Vielen Dank und viele Grüße


----------



## Michael.S (1. Oktober 2018)

Ich weis jetzt nicht wie deine Sitzbank aussieht, ich hatte eine Schirmbefestigung die ähnlich einer Schraubzwinge war, konnte man senkrecht und auch waagerecht anbringen,eigentlich war die für einen Balkon gedacht, ansonnsten hatte ich im Boot auch schon einen ganz normalen Sonnenschirmständer benutzt, so einen den man mit Wasser befüllen kann, spart Gewicht beim Transport


----------



## Wulfsbarsch (1. Oktober 2018)

Danke für die schnelle Antwort!

Klar, das hätte ich auch gleich schreiben können: die Bank ist kastenförmig und aus Aluminium. Die Halterung, die du meinst, besitze ich schon. Damit kann man einen Schirm ander Bordwand befestigen. Ich möchte ihn aber unmittelbar an der Sitzbank befestigen, die Halterung also an die Wand der Sitzbank festschrauben...


----------



## Wulfsbarsch (1. Oktober 2018)

Genau so in der Art:

https://www.amazon.de/Angelschirm-Halterung-Angelkoffer-Regenschirm-Angelstuhl/dp/B076MNF9XX/ref=mp_s_a_1_1?__mk_de_DE=ÅMÅZÕÑ&qid=1538408416&sr=8-1-spons&pi=AC_SX236_SY340_QL65&keywords=angelschirm+halterung&psc=1

Ist nur leider im Durchmesser zu groß. Der Durchmesser der Stangen gängiger Angelschirme dürfte etwa 1 cm kleiner sein. Das ist mir so zu wackelig.


----------



## Michael.S (1. Oktober 2018)

Ich glaube nicht das das viel wackeln würde, ansonsten könnte man ja mit ein paar kleinen Holzkeilen nachhelfen


----------



## Hering 58 (1. Oktober 2018)

Michael.S schrieb:


> Ich glaube nicht das das viel wackeln würde, ansonsten könnte man ja mit ein paar kleinen Holzkeilen nachhelfen



Was anderes fällt mir auch nicht ein.


----------



## Wulfsbarsch (1. Oktober 2018)

Vielleicht ist es ja einen Versuch wert. Dann muss ich mir aber wohl zwei der Halterungen bestellen. Ich werde berichten...

Gruß


----------



## Lorenz (1. Oktober 2018)

Wulfsbarsch schrieb:


> Klar, das hätte ich auch gleich schreiben können: die Bank ist kastenförmig und aus Aluminium.
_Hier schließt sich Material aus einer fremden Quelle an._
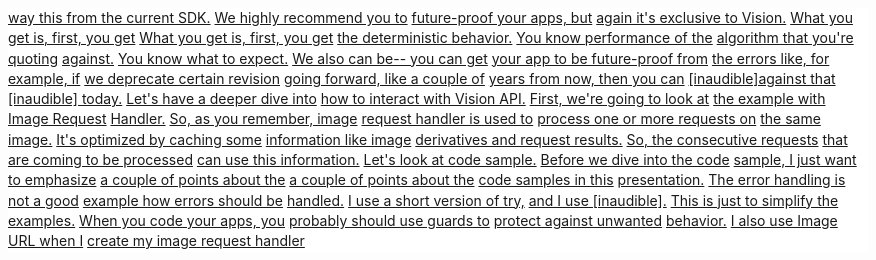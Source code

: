 [way this from the current SDK.](https://developer.apple.com/videos/wwdc2018/videos/play/wwdc2018/716/?time=471) [We highly recommend you to](https://developer.apple.com/videos/wwdc2018/videos/play/wwdc2018/716/?time=474) [future-proof your apps, but](https://developer.apple.com/videos/wwdc2018/videos/play/wwdc2018/716/?time=476) [again it's exclusive to Vision.](https://developer.apple.com/videos/wwdc2018/videos/play/wwdc2018/716/?time=477) [What you get is, first, you get](https://developer.apple.com/videos/wwdc2018/videos/play/wwdc2018/716/?time=479) [What you get is, first, you get](https://developer.apple.com/videos/wwdc2018/videos/play/wwdc2018/716/?time=479) [the deterministic behavior.](https://developer.apple.com/videos/wwdc2018/videos/play/wwdc2018/716/?time=481) [You know performance of the](https://developer.apple.com/videos/wwdc2018/videos/play/wwdc2018/716/?time=483) [algorithm that you're quoting](https://developer.apple.com/videos/wwdc2018/videos/play/wwdc2018/716/?time=484) [against.](https://developer.apple.com/videos/wwdc2018/videos/play/wwdc2018/716/?time=486) [You know what to expect.](https://developer.apple.com/videos/wwdc2018/videos/play/wwdc2018/716/?time=487) [We also can be-- you can get](https://developer.apple.com/videos/wwdc2018/videos/play/wwdc2018/716/?time=488) [your app to be future-proof from](https://developer.apple.com/videos/wwdc2018/videos/play/wwdc2018/716/?time=490) [the errors like, for example, if](https://developer.apple.com/videos/wwdc2018/videos/play/wwdc2018/716/?time=492) [we deprecate certain revision](https://developer.apple.com/videos/wwdc2018/videos/play/wwdc2018/716/?time=494) [going forward, like a couple of](https://developer.apple.com/videos/wwdc2018/videos/play/wwdc2018/716/?time=495) [years from now, then you can](https://developer.apple.com/videos/wwdc2018/videos/play/wwdc2018/716/?time=496) [[inaudible]against that](https://developer.apple.com/videos/wwdc2018/videos/play/wwdc2018/716/?time=498) [[inaudible] today.](https://developer.apple.com/videos/wwdc2018/videos/play/wwdc2018/716/?time=502) [Let's have a deeper dive into](https://developer.apple.com/videos/wwdc2018/videos/play/wwdc2018/716/?time=505) [how to interact with Vision API.](https://developer.apple.com/videos/wwdc2018/videos/play/wwdc2018/716/?time=507) [First, we're going to look at](https://developer.apple.com/videos/wwdc2018/videos/play/wwdc2018/716/?time=512) [the example with Image Request](https://developer.apple.com/videos/wwdc2018/videos/play/wwdc2018/716/?time=512) [Handler.](https://developer.apple.com/videos/wwdc2018/videos/play/wwdc2018/716/?time=513) [So, as you remember, image](https://developer.apple.com/videos/wwdc2018/videos/play/wwdc2018/716/?time=515) [request handler is used to](https://developer.apple.com/videos/wwdc2018/videos/play/wwdc2018/716/?time=516) [process one or more requests on](https://developer.apple.com/videos/wwdc2018/videos/play/wwdc2018/716/?time=517) [the same image.](https://developer.apple.com/videos/wwdc2018/videos/play/wwdc2018/716/?time=519) [It's optimized by caching some](https://developer.apple.com/videos/wwdc2018/videos/play/wwdc2018/716/?time=521) [information like image](https://developer.apple.com/videos/wwdc2018/videos/play/wwdc2018/716/?time=524) [derivatives and request results.](https://developer.apple.com/videos/wwdc2018/videos/play/wwdc2018/716/?time=525) [So, the consecutive requests](https://developer.apple.com/videos/wwdc2018/videos/play/wwdc2018/716/?time=527) [that are coming to be processed](https://developer.apple.com/videos/wwdc2018/videos/play/wwdc2018/716/?time=529) [can use this information.](https://developer.apple.com/videos/wwdc2018/videos/play/wwdc2018/716/?time=531) [Let's look at code sample.](https://developer.apple.com/videos/wwdc2018/videos/play/wwdc2018/716/?time=533) [Before we dive into the code](https://developer.apple.com/videos/wwdc2018/videos/play/wwdc2018/716/?time=537) [sample, I just want to emphasize](https://developer.apple.com/videos/wwdc2018/videos/play/wwdc2018/716/?time=538) [a couple of points about the](https://developer.apple.com/videos/wwdc2018/videos/play/wwdc2018/716/?time=539) [a couple of points about the](https://developer.apple.com/videos/wwdc2018/videos/play/wwdc2018/716/?time=539) [code samples in this](https://developer.apple.com/videos/wwdc2018/videos/play/wwdc2018/716/?time=541) [presentation.](https://developer.apple.com/videos/wwdc2018/videos/play/wwdc2018/716/?time=541) [The error handling is not a good](https://developer.apple.com/videos/wwdc2018/videos/play/wwdc2018/716/?time=543) [example how errors should be](https://developer.apple.com/videos/wwdc2018/videos/play/wwdc2018/716/?time=544) [handled.](https://developer.apple.com/videos/wwdc2018/videos/play/wwdc2018/716/?time=546) [I use a short version of try,](https://developer.apple.com/videos/wwdc2018/videos/play/wwdc2018/716/?time=546) [and I use [inaudible].](https://developer.apple.com/videos/wwdc2018/videos/play/wwdc2018/716/?time=547) [This is just to simplify the](https://developer.apple.com/videos/wwdc2018/videos/play/wwdc2018/716/?time=549) [examples.](https://developer.apple.com/videos/wwdc2018/videos/play/wwdc2018/716/?time=551) [When you code your apps, you](https://developer.apple.com/videos/wwdc2018/videos/play/wwdc2018/716/?time=551) [probably should use guards to](https://developer.apple.com/videos/wwdc2018/videos/play/wwdc2018/716/?time=552) [protect against unwanted](https://developer.apple.com/videos/wwdc2018/videos/play/wwdc2018/716/?time=554) [behavior.](https://developer.apple.com/videos/wwdc2018/videos/play/wwdc2018/716/?time=555) [I also use Image URL when I](https://developer.apple.com/videos/wwdc2018/videos/play/wwdc2018/716/?time=557) [create my image request handler](https://developer.apple.com/videos/wwdc2018/videos/play/wwdc2018/716/?time=560)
Welche Maße hat die? Passt da nicht vielleicht eine extra große Schraubzwinge? Vielleicht kannst du mit zwei Schraubzwingen ein Stück Brett oder dergl. befestigen, und da eine Befestigung draufschrauben?


----------



## Wulfsbarsch (1. Oktober 2018)

Das klappt leider nicht. Die Halterung soll schon an der Seite der Sitzbank mittig befestigt werden.


----------



## mlkzander (1. Oktober 2018)

zum schlosser, passendes rohr ausgesucht, 2 laschen mit je 2 bohrungen angeschweisst, die schirmhalterung an die kiste geschraubt und gut is das ding fürn trinkgeld


----------